Large-scale histological image dataset toward stain and device-agnostic models
- Color and texture in digital pathology images are affected by H&E stain conditions (e.g. Harris or Carrazi) and digitalization devices (e.g. slide scanners or smartphones), which cause inter-institutional domain shifts.
- PLISM is the first group-wised pathological image dataset that encompasses diverse tissue types stained under 13 H&E conditions, with multiple imaging media, including smartphones (7 scanners and 6 smartphones).
- PLSIM dataset was created for the evaluation of AI models’ robustness to domain shifts and development of robust AI models to them.

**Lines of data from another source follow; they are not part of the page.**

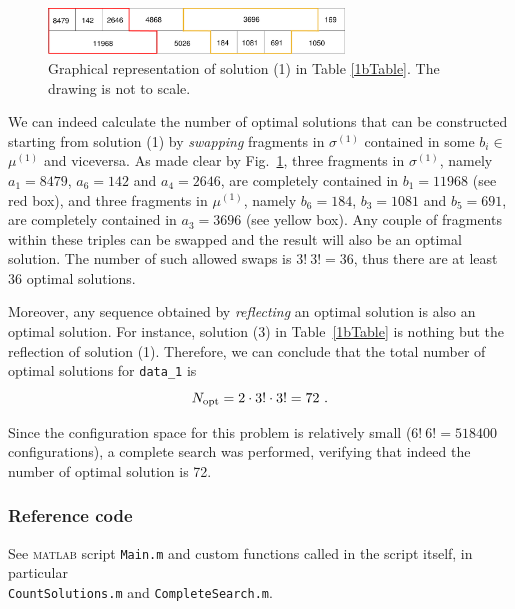 \documentclass[12pt,A4,titlepage]{article}
\begin{document}
\begin{figure}[H]
\centering
\includegraphics[width=0.7\textwidth]{Figures/blocks.pdf}
\caption{\footnotesize Graphical representation of solution (1) in Table \ref{1bTable}. The drawing is not to scale.}
\label{1bFig}
\end{figure}

\vspace*{-0.2cm}
We can indeed calculate the number of optimal solutions that can be constructed starting from solution (1) by \emph{swapping} fragments in $\sigma^{(1)}$ contained in some $b_i \in$ $\mu^{(1)}$ and viceversa. As made clear by Fig.~\ref{1bFig}, three fragments in $\sigma^{(1)}$, namely $a_1 = 8479$, $a_6 = 142$ and $a_4 = 2646$, are completely contained in $b_1 = 11968$ (see red box), and three fragments in $\mu^{(1)}$, namely $b_6 = 184$, $b_3 = 1081$ and $b_5 = 691$, are completely contained in $a_3 = 3696$ (see yellow box). Any couple of fragments within these triples can be swapped and the result will also be an optimal solution. The number of such allowed swaps is $3! \ 3! = 36$, thus there are at least $36$ optimal solutions.

Moreover, any sequence obtained by \emph{reflecting} an optimal solution is also an optimal solution. For instance, solution (3) in Table~\ref{1bTable} is nothing but the reflection of solution (1). Therefore, we can conclude that the total number of optimal solutions for \texttt{data\_1} is 
\vspace*{-0.1cm}\[
N_{\textup{opt}} = 2 \cdot 3! \cdot 3! = 72 \ .
\]

\vspace*{-0.1cm}
Since the configuration space for this problem is relatively small ($6! \ 6! = 518400$ configurations), a complete search was performed, verifying that indeed the number of optimal solution is 72.

\vspace*{-0.2cm}
\subsubsection*{Reference code}
See \textsc{matlab} script \verb!Main.m! and custom functions called in the script itself, in particular\\ \verb!CountSolutions.m! and \texttt{CompleteSearch.m}.
\end{document}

- Totally, the PLISM dataset is resulted in the creation of two subsets;
- 1. PLISM-sm, where smartphone images were used as queries to create image groups for each staining condition corresponding to each tile image.
- 2. PLISM-wsi, consisting of image groups for all staining conditions between WSIs for each tile image.
- Paper Link: Ochi, M., Komura, D., Onoyama, T. et al. Registered multi-device/staining histology image dataset for domain-agnostic machine learning models. Sci Data 11, 330 (2024). https://doi.org/10.1038/s41597-024-03122-5
- If you use the dataset for scientific work, please cite the above paper.